WHAT THE TASK ASKS:
Only one stretch of the records below is wanted: the lines from the one holding "- 対応形式以外は無視" through the one holding "- **範囲ドラッグ中**: 半透明の青い四角形". Return it exactly, both ends included.

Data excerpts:
☆ ☆ ☆ ☆ ☆
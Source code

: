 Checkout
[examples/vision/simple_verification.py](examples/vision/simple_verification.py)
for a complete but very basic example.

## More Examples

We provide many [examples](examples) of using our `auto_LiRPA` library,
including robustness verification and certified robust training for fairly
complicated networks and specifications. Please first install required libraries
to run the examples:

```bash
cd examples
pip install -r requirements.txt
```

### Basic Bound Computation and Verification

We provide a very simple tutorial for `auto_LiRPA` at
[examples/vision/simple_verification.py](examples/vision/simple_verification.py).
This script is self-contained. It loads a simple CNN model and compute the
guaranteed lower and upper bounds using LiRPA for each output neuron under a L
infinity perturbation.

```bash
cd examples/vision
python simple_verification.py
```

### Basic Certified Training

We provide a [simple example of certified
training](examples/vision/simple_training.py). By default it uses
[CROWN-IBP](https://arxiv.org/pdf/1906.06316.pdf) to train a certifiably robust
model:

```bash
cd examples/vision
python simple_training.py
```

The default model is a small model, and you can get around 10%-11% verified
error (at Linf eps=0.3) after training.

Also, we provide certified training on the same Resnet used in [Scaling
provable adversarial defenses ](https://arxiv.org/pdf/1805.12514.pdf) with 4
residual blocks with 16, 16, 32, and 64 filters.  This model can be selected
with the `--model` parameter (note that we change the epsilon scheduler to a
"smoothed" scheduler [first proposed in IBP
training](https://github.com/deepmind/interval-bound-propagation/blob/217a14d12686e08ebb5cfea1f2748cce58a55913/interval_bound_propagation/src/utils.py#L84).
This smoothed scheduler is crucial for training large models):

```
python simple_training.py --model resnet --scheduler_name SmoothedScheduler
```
☆ ☆ ☆ ☆ ☆
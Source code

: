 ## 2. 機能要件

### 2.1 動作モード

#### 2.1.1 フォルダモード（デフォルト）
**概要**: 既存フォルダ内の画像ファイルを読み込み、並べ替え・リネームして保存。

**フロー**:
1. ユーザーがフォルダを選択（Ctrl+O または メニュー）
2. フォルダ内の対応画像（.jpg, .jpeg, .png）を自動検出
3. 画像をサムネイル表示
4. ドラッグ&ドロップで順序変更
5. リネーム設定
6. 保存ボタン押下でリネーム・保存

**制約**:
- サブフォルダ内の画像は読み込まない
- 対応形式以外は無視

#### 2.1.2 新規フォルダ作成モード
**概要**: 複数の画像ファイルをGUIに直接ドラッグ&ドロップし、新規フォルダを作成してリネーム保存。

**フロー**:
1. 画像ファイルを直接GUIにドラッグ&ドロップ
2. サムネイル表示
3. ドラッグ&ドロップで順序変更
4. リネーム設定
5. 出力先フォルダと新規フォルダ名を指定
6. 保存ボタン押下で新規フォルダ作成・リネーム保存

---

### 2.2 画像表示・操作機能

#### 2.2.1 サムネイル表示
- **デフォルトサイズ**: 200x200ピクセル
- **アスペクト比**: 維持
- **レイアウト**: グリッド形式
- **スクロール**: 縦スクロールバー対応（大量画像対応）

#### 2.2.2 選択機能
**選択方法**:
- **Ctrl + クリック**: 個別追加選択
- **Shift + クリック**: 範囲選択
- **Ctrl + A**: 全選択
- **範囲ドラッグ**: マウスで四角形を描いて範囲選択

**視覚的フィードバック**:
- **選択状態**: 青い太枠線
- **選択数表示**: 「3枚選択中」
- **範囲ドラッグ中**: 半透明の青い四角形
☆ ☆ ☆ ☆ ☆
EXPECTED ANSWER:
- 対応形式以外は無視

#### 2.1.2 新規フォルダ作成モード
**概要**: 複数の画像ファイルをGUIに直接ドラッグ&ドロップし、新規フォルダを作成してリネーム保存。

**フロー**:
1. 画像ファイルを直接GUIにドラッグ&ドロップ
2. サムネイル表示
3. ドラッグ&ドロップで順序変更
4. リネーム設定
5. 出力先フォルダと新規フォルダ名を指定
6. 保存ボタン押下で新規フォルダ作成・リネーム保存

---

### 2.2 画像表示・操作機能

#### 2.2.1 サムネイル表示
- **デフォルトサイズ**: 200x200ピクセル
- **アスペクト比**: 維持
- **レイアウト**: グリッド形式
- **スクロール**: 縦スクロールバー対応（大量画像対応）

#### 2.2.2 選択機能
**選択方法**:
- **Ctrl + クリック**: 個別追加選択
- **Shift + クリック**: 範囲選択
- **Ctrl + A**: 全選択
- **範囲ドラッグ**: マウスで四角形を描いて範囲選択

**視覚的フィードバック**:
- **選択状態**: 青い太枠線
- **選択数表示**: 「3枚選択中」
- **範囲ドラッグ中**: 半透明の青い四角形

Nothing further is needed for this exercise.